WHAT YOU SHOULD DO:
Only the lines from the start of the data through the one containing "different log files.</span></span>" belong in your answer; return them exactly.

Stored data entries
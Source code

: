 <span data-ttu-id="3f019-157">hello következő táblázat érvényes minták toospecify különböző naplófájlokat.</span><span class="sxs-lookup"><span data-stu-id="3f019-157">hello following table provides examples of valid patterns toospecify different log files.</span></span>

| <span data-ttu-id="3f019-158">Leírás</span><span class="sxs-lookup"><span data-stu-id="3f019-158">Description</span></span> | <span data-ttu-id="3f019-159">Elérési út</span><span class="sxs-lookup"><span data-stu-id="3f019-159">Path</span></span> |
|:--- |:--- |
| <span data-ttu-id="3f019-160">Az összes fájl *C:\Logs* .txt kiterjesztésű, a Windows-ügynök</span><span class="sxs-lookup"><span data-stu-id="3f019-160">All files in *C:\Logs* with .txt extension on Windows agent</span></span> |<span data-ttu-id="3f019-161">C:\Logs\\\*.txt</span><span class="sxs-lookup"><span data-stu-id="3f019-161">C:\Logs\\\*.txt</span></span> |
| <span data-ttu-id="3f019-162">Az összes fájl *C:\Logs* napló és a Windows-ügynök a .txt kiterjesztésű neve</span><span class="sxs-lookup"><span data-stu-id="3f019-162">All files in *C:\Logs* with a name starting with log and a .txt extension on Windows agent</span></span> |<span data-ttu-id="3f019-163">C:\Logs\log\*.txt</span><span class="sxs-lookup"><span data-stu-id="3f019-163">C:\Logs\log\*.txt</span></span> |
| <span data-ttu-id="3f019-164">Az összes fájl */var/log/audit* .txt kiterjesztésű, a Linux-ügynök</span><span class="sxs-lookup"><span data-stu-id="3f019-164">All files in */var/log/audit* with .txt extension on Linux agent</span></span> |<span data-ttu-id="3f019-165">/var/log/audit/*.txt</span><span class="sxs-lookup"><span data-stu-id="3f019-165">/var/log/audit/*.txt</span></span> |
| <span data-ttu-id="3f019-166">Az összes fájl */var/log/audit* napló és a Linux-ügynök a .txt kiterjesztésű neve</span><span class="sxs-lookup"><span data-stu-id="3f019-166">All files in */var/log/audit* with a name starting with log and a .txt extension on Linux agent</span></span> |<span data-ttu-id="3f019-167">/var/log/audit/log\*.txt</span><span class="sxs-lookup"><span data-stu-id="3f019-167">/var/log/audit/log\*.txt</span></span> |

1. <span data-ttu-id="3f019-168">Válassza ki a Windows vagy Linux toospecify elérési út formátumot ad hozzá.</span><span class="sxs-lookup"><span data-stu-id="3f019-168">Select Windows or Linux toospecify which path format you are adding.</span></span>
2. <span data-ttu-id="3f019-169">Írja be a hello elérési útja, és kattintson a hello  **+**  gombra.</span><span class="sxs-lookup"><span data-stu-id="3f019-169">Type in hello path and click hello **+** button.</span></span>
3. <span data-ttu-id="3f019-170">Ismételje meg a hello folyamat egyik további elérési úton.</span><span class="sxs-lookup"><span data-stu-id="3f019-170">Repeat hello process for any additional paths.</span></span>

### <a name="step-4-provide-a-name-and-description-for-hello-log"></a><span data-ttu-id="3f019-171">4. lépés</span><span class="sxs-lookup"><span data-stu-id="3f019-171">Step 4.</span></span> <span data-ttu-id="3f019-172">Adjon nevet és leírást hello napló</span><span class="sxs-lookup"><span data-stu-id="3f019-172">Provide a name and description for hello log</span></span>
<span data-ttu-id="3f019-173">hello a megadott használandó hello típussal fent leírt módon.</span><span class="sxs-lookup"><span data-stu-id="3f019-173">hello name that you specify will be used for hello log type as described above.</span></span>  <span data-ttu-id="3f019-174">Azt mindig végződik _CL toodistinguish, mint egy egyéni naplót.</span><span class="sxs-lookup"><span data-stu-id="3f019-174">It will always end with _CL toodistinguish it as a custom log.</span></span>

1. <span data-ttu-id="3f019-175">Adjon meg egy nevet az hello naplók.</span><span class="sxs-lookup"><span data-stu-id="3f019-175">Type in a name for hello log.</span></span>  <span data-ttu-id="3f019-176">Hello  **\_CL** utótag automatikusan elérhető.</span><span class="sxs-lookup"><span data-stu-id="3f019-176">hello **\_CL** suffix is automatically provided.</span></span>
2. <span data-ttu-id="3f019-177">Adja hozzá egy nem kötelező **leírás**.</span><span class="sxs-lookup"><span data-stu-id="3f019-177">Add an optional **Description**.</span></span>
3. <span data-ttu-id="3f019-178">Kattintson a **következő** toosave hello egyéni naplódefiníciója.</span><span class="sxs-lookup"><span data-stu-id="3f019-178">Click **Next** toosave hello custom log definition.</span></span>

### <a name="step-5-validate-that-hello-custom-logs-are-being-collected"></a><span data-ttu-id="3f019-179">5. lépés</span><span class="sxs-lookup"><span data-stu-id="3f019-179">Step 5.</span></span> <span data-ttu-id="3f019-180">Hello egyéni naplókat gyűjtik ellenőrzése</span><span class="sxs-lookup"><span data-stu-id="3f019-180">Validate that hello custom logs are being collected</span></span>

OUTPUT OF THE TASK:
Source code

: <span data-ttu-id="3f019-157">hello következő táblázat érvényes minták toospecify különböző naplófájlokat.</span><span class="sxs-lookup"><span data-stu-id="3f019-157">hello following table provides examples of valid patterns toospecify different log files.</span></span>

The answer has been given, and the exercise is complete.